Temporary barriers installed to stop offenders from dumping waste at a fly-tipping hotspot were quickly vandalised, and levels of rubbish have hit new highs.
Rob Skinner, from Telford, was dismayed to see the 'industrial levels' of fly-tipping return to the layby on the A4169 Ironbridge bypass on Buildwas Bank.
He repeatedly reported the dumping of waste at the layby to Shropshire Council last year, with the authority stating it had been regularly removing rubbish from this location.
Now Rob says levels of litter are higher than they've ever been.
"I went into the woods to see how far it goes and it's spilling so far down the hill," he said.
"It's a horrendous problem, a massive environmental issue."
A spokesperson from Shropshire Council said: “In 2021, in an attempt to block fly tippers’ access to the layby, highways staff closed it with temporary barriers. Unfortunately, it was not long after the barriers went in that they were vandalised, damaged and had to be removed.

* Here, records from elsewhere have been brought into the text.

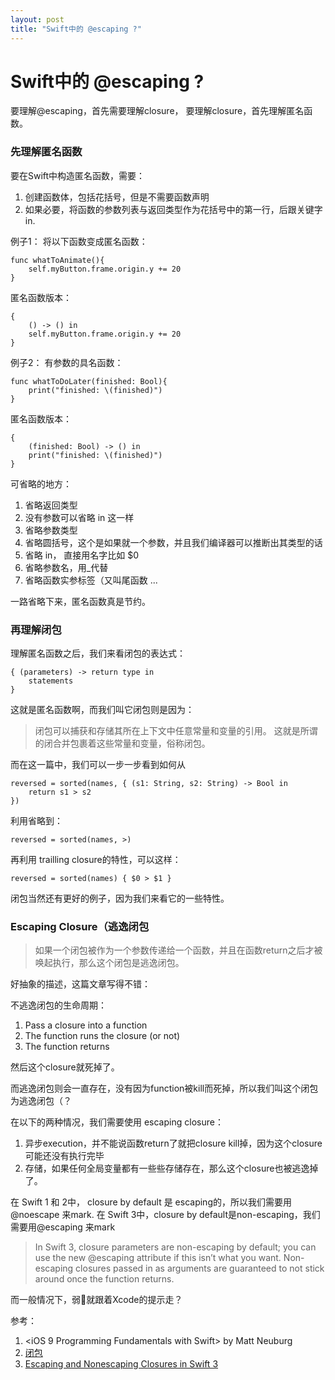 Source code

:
 ```yaml
---
layout: post
title: "Swift中的 @escaping ?"
---
```


# Swift中的 @escaping ?


要理解@escaping，首先需要理解closure， 要理解closure，首先理解匿名函数。
 

### 先理解匿名函数

要在Swift中构造匿名函数，需要：

1. 创建函数体，包括花括号，但是不需要函数声明
2. 如果必要，将函数的参数列表与返回类型作为花括号中的第一行，后跟关键字in.

例子1： 将以下函数变成匿名函数：

```
func whatToAnimate(){
	self.myButton.frame.origin.y += 20
}
```

匿名函数版本：

```
{
	() -> () in
	self.myButton.frame.origin.y += 20
}
```

例子2： 有参数的具名函数：

```
func whatToDoLater(finished: Bool){
	print("finished: \(finished)")
}
```

匿名函数版本：


```
{
	(finished: Bool) -> () in
	print("finished: \(finished)")
}
```

可省略的地方：

1. 省略返回类型
2. 没有参数可以省略 in 这一样
3. 省略参数类型
4. 省略圆括号，这个是如果就一个参数，并且我们编译器可以推断出其类型的话
5. 省略 in， 直接用名字比如 $0
6. 省略参数名，用_代替
7. 省略函数实参标签（又叫尾函数
...

一路省略下来，匿名函数真是节约。

### 再理解闭包

理解匿名函数之后，我们来看闭包的表达式：

```
{ (parameters) -> return type in
    statements
}
```

这就是匿名函数啊，而我们叫它闭包则是因为：

> 闭包可以捕获和存储其所在上下文中任意常量和变量的引用。 这就是所谓的闭合并包裹着这些常量和变量，俗称闭包。

而在这一篇中，我们可以一步一步看到如何从


```
reversed = sorted(names, { (s1: String, s2: String) -> Bool in
    return s1 > s2
})
```

利用省略到：

```
reversed = sorted(names, >)
```

再利用 trailling closure的特性，可以这样：

```
reversed = sorted(names) { $0 > $1 }
```

闭包当然还有更好的例子，因为我们来看它的一些特性。

### Escaping Closure（逃逸闭包


> 如果一个闭包被作为一个参数传递给一个函数，并且在函数return之后才被唤起执行，那么这个闭包是逃逸闭包。

好抽象的描述，这篇文章写得不错：

不逃逸闭包的生命周期：

1. Pass a closure into a function
2. The function runs the closure (or not)
3. The function returns

然后这个closure就死掉了。

而逃逸闭包则会一直存在，没有因为function被kill而死掉，所以我们叫这个闭包为逃逸闭包（？

在以下的两种情况，我们需要使用 escaping closure：

1. 异步execution，并不能说函数return了就把closure kill掉，因为这个closure可能还没有执行完毕
2. 存储，如果任何全局变量都有一些些存储存在，那么这个closure也被逃逸掉了。

在 Swift 1 和 2中， closure by default 是 escaping的，所以我们需要用 @noescape 来mark.
在 Swift 3中，closure by default是non-escaping，我们需要用@escaping 来mark



> In Swift 3, closure parameters are non-escaping by default; you can use the new @escaping attribute if this isn’t what you want. Non-escaping closures passed in as arguments are guaranteed to not stick around once the function returns.

而一般情况下，弱🐔就跟着Xcode的提示走？



参考：

1. \<iOS 9 Programming Fundamentals with Swift> by Matt Neuburg
2. [闭包](https://numbbbbb.gitbooks.io/-the-swift-programming-language-/content/chapter2/07_Closures.html)
3. [Escaping and Nonescaping Closures in Swift 3](https://swiftunboxed.com/lang/closures-escaping-noescape-swift3/)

“The fly tipping has indeed increased, and highways and streetscene colleagues are working together to seek a more permanent solution.”
Rob, a member of various litter-picking groups around Telford, said cameras and prosecution were the only options to solve the issue.
"The council can keep clearing up rubbish and volunteers can do their bit but it's only scratching the surface," he said.
"It'll be cleared up then a few months later there will be even more rubbish.
"This layby needs a camera, the authorities need to catch people and stop them. Until people are caught, it will keep happening."
The latest figures show local authorities in England dealt with 1.13 million fly-tipping incidents in 2021, an increase of 16 per cent from the 980,000 reported in 2020.
Despite this, the number of court fines issued decreased by 51 per cent in the same period.